While this particular molecule was developed in 2020 after the novel coronavirus appeared, a somewhat related drug called PF-00835231 has been in the works for several years, targeting the original SARS virus. The new candidate, PF-07321332, however, has been designed to be a simple pill that can be taken in non-hospital conditions at the very beginning of a SARS-CoV-2 infection.
“Protease inhibitors bind to a viral enzyme (called a protease), preventing the virus from replicating in the cell,” says Pfizer, explaining the mechanism behind its novel antiviral drug. “Protease inhibitors have been effective at treating other viral pathogens such as HIV and hepatitis C virus, both alone and in combination with other antivirals. Currently marketed therapeutics that target viral proteases are not generally associated with toxicity and as such, this class of molecules may potentially provide well-tolerated treatments against COVID-19.”
Phase 1 trials for the novel antiviral began early in 2021. No results have been officially announced but the company has recently posted details for a Phase 2/3 trial set to commence this month, suggesting promising early data.
By the end of the year it should be clear whether Pfizer’s antiviral drug is working. And it isn’t the only oral antiviral treatment specifically designed to target SARS-CoV-2.
A Japanese company called Shionogi is currently in Phase 1 trials testing a similar protease inhibitor for SARS-CoV-2. Called S-217622, this is another oral antiviral that is hoped to offer people an easy pill to take in the early stages of COVID-19.

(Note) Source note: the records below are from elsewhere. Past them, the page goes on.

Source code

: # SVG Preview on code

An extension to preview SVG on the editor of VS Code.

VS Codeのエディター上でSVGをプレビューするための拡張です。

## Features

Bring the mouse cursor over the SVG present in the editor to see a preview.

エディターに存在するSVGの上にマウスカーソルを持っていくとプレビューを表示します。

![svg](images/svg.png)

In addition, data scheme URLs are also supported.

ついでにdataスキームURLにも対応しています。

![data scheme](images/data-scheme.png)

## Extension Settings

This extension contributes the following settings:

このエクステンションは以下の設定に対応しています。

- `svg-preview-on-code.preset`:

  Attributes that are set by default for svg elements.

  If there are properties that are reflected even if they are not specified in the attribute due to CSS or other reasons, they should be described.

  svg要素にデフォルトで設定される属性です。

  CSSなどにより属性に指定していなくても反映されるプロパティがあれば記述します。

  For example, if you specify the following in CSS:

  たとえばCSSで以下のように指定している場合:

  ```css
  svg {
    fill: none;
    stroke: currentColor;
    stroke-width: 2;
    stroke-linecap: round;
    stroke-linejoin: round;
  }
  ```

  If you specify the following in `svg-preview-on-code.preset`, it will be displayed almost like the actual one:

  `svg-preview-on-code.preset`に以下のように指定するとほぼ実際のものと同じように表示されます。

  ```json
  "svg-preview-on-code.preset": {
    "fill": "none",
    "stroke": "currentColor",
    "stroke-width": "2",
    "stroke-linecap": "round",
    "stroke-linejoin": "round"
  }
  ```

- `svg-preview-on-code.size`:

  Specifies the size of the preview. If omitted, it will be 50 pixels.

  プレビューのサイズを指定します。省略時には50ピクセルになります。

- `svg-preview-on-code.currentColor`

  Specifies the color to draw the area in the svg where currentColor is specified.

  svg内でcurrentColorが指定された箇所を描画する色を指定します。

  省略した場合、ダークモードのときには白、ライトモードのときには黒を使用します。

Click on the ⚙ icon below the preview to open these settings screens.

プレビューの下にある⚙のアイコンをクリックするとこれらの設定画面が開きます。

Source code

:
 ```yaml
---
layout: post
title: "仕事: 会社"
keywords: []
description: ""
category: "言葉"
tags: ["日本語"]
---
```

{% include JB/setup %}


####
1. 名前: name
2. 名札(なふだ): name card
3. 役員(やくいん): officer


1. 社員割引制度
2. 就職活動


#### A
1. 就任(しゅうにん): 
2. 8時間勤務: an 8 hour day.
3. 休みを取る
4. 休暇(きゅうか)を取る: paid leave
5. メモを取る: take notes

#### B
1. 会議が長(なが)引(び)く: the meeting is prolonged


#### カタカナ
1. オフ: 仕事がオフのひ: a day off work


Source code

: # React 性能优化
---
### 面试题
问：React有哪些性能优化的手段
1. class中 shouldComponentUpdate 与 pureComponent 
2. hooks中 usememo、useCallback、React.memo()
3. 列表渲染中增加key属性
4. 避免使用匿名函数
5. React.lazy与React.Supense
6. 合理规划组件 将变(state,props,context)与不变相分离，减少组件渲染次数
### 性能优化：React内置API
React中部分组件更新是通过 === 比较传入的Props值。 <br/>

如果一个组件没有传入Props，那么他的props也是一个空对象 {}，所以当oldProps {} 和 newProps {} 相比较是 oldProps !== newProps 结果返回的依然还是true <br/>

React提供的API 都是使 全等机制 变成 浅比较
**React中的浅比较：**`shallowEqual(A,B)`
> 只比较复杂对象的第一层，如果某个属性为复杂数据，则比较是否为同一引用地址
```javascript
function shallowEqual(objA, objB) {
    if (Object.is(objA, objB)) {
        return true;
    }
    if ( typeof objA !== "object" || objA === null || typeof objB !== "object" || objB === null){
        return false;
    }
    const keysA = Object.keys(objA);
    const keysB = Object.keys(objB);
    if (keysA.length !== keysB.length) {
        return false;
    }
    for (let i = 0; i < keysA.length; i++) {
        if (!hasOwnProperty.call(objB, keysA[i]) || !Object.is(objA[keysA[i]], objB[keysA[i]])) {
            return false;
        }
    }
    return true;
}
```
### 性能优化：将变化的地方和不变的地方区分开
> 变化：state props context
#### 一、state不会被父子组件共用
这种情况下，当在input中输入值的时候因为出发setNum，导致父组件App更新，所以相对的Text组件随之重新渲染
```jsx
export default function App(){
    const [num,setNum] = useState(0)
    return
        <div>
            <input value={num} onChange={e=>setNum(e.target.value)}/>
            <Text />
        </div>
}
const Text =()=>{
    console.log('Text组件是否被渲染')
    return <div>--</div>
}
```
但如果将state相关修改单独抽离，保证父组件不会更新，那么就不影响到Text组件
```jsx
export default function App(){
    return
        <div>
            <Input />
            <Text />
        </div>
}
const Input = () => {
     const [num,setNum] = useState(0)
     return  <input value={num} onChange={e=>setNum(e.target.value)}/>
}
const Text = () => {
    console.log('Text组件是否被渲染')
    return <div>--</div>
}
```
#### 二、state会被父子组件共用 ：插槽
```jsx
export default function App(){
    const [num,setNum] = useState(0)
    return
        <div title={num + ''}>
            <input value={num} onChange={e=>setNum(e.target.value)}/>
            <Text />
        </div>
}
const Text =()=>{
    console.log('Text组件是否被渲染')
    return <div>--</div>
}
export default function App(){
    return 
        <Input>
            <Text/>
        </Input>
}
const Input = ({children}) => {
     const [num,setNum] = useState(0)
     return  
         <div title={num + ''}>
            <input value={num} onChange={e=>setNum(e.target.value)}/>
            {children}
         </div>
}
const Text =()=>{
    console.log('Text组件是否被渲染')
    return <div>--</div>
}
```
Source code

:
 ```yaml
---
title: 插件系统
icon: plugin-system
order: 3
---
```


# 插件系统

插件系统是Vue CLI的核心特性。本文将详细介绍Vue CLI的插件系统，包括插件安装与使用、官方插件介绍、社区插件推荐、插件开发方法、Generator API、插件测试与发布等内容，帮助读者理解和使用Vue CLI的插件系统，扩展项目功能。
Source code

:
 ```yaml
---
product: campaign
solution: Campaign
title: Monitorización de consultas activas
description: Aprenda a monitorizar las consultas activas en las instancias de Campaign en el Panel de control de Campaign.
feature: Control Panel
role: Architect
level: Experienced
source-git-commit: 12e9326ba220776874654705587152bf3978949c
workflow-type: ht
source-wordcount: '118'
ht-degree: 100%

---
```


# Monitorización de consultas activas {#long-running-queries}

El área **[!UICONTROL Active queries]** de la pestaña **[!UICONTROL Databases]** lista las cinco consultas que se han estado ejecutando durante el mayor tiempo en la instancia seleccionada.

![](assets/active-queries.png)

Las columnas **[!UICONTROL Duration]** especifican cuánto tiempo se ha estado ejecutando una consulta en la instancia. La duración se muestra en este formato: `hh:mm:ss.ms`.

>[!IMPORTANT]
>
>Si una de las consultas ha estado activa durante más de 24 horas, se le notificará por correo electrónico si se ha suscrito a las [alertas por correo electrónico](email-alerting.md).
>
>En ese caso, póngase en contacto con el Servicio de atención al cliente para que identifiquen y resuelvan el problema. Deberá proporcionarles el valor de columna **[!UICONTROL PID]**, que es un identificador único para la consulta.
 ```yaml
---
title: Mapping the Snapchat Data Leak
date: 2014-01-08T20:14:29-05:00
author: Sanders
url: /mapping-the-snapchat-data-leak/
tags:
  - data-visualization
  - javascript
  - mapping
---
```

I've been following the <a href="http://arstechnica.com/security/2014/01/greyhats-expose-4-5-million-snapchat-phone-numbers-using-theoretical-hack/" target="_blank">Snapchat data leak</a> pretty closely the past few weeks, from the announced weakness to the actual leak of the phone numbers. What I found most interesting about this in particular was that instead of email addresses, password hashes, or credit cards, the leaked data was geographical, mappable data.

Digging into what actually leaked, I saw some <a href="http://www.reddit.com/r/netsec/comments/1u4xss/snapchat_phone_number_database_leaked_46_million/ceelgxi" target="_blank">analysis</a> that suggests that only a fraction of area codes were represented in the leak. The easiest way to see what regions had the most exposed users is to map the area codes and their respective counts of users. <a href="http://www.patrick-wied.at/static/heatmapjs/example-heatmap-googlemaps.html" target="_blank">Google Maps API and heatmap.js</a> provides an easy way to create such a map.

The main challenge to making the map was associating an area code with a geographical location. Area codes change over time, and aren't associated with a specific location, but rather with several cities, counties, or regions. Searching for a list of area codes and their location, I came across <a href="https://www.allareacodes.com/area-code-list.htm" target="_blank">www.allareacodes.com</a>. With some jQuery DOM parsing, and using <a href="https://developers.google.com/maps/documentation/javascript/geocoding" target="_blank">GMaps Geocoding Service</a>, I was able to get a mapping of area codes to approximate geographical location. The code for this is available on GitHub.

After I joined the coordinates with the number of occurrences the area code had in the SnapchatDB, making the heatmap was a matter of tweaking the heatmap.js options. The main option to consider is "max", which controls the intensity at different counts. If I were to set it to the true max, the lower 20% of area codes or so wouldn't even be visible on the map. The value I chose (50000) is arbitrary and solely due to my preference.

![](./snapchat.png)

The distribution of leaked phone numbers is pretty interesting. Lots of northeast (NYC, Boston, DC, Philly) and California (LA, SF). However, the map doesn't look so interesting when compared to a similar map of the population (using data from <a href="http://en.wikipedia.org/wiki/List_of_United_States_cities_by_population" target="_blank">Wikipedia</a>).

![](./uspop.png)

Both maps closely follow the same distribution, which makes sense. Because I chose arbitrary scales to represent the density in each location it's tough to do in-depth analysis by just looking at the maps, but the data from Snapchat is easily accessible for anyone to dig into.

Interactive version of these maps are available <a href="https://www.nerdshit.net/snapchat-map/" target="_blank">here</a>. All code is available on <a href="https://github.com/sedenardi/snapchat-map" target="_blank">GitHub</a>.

The COVID-19 pandemic is far from over. The Delta variant has swiftly become the most prominent strain of SARS-CoV-2 around the world. Although our vaccines are still holding up it is clear we need more tools to fight this novel coronavirus. Delta will surely not be the last new SARS-CoV-2 variant we encounter.
Alongside vaccines that broadly prevent hospitalization and death, an effective antiviral to reduce the severity of disease in those infected would be a game-changer. A short course of pills taken at home at the first sign of disease may be the way out of this pandemic.